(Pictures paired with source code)

• • •

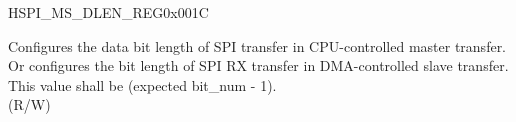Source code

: \begin{register}{H}{SPI\_MS\_DLEN\_REG}{0x001C}\label{regdesc:SPI3MSDLENREG}
%
%
\regnewline%
\begin{regdesc}\begin{reglist}
\label{fielddesc:SPI3MSDATABITLEN}\item [SPI\_MS\_DATA\_BITLEN] Configures the data bit length of SPI transfer in CPU-controlled master transfer. Or configures the bit length of SPI RX transfer in DMA-controlled slave transfer.\\
This value shall be (expected bit\_num - 1). \\
(R/W)
\end{reglist}\end{regdesc}
\end{register}


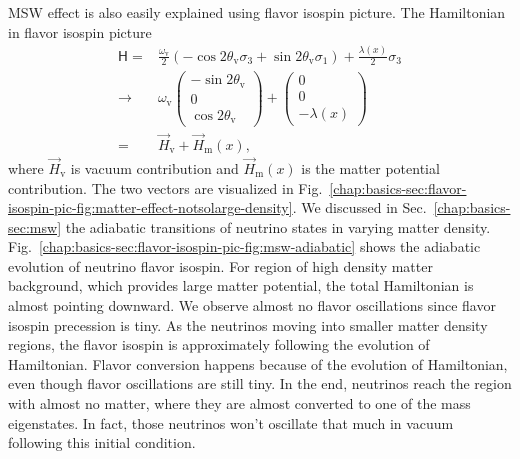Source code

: MSW effect is also easily explained using flavor isospin picture. The Hamiltonian in flavor isospin picture
\begin{align*}
    \mathsf H = & \frac{\omega_{\mathrm{v}}}{2}\left( - \cos 2\theta_{\mathrm{v}} {\sigma_3} + \sin 2\theta_{\mathrm{v}} {\sigma_1} \right)   + \frac{\lambda(x)}{2} {\sigma_3} \\
    \to &  \omega_{\mathrm v}\begin{pmatrix}
    - \sin 2\theta_{\mathrm v} \\
    0 \\
    \cos 2\theta_{\mathrm v}
    \end{pmatrix}   + \begin{pmatrix}
    0\\
    0\\
    - \lambda(x)
    \end{pmatrix}  \\
    = &  \vec H_{\mathrm v} + \vec H_{\mathrm m}(x),
\end{align*}
where $\vec H_{\mathrm v}$ is vacuum contribution and $\vec H_{\mathrm m}(x)$ is the matter potential contribution. The two vectors are visualized in Fig.~\ref{chap:basics-sec:flavor-isospin-pic-fig:matter-effect-notsolarge-density}. We discussed in Sec.~\ref{chap:basics-sec:msw} the adiabatic transitions of neutrino states in varying matter density. Fig.~\ref{chap:basics-sec:flavor-isospin-pic-fig:msw-adiabatic} shows the adiabatic evolution of neutrino flavor isospin. For region of high density matter background, which provides large matter potential, the total Hamiltonian is almost pointing downward. We observe almost no flavor oscillations since flavor isospin precession is tiny. As the neutrinos moving into smaller matter density regions, the flavor isospin is approximately following the evolution of Hamiltonian. Flavor conversion happens because of the evolution of Hamiltonian, even though flavor oscillations are still tiny. In the end, neutrinos reach the region with almost no matter, where they are almost converted to one of the mass eigenstates. In fact, those neutrinos won't oscillate that much in vacuum following this initial condition.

• • •

DIRECTIONS FOR THIS TASK
Every record above must be copied exactly, and no picture may appear in the copy.

FINISHED TASK
Source code

: \begin{register}{H}{SPI\_MS\_DLEN\_REG}{0x001C}\label{regdesc:SPI3MSDLENREG}
%
%
\regnewline%
\begin{regdesc}\begin{reglist}
\label{fielddesc:SPI3MSDATABITLEN}\item [SPI\_MS\_DATA\_BITLEN] Configures the data bit length of SPI transfer in CPU-controlled master transfer. Or configures the bit length of SPI RX transfer in DMA-controlled slave transfer.\\
This value shall be (expected bit\_num - 1). \\
(R/W)
\end{reglist}\end{regdesc}
\end{register}


Source code

: MSW effect is also easily explained using flavor isospin picture. The Hamiltonian in flavor isospin picture
\begin{align*}
    \mathsf H = & \frac{\omega_{\mathrm{v}}}{2}\left( - \cos 2\theta_{\mathrm{v}} {\sigma_3} + \sin 2\theta_{\mathrm{v}} {\sigma_1} \right)   + \frac{\lambda(x)}{2} {\sigma_3} \\
    \to &  \omega_{\mathrm v}\begin{pmatrix}
    - \sin 2\theta_{\mathrm v} \\
    0 \\
    \cos 2\theta_{\mathrm v}
    \end{pmatrix}   + \begin{pmatrix}
    0\\
    0\\
    - \lambda(x)
    \end{pmatrix}  \\
    = &  \vec H_{\mathrm v} + \vec H_{\mathrm m}(x),
\end{align*}
where $\vec H_{\mathrm v}$ is vacuum contribution and $\vec H_{\mathrm m}(x)$ is the matter potential contribution. The two vectors are visualized in Fig.~\ref{chap:basics-sec:flavor-isospin-pic-fig:matter-effect-notsolarge-density}. We discussed in Sec.~\ref{chap:basics-sec:msw} the adiabatic transitions of neutrino states in varying matter density. Fig.~\ref{chap:basics-sec:flavor-isospin-pic-fig:msw-adiabatic} shows the adiabatic evolution of neutrino flavor isospin. For region of high density matter background, which provides large matter potential, the total Hamiltonian is almost pointing downward. We observe almost no flavor oscillations since flavor isospin precession is tiny. As the neutrinos moving into smaller matter density regions, the flavor isospin is approximately following the evolution of Hamiltonian. Flavor conversion happens because of the evolution of Hamiltonian, even though flavor oscillations are still tiny. In the end, neutrinos reach the region with almost no matter, where they are almost converted to one of the mass eigenstates. In fact, those neutrinos won't oscillate that much in vacuum following this initial condition.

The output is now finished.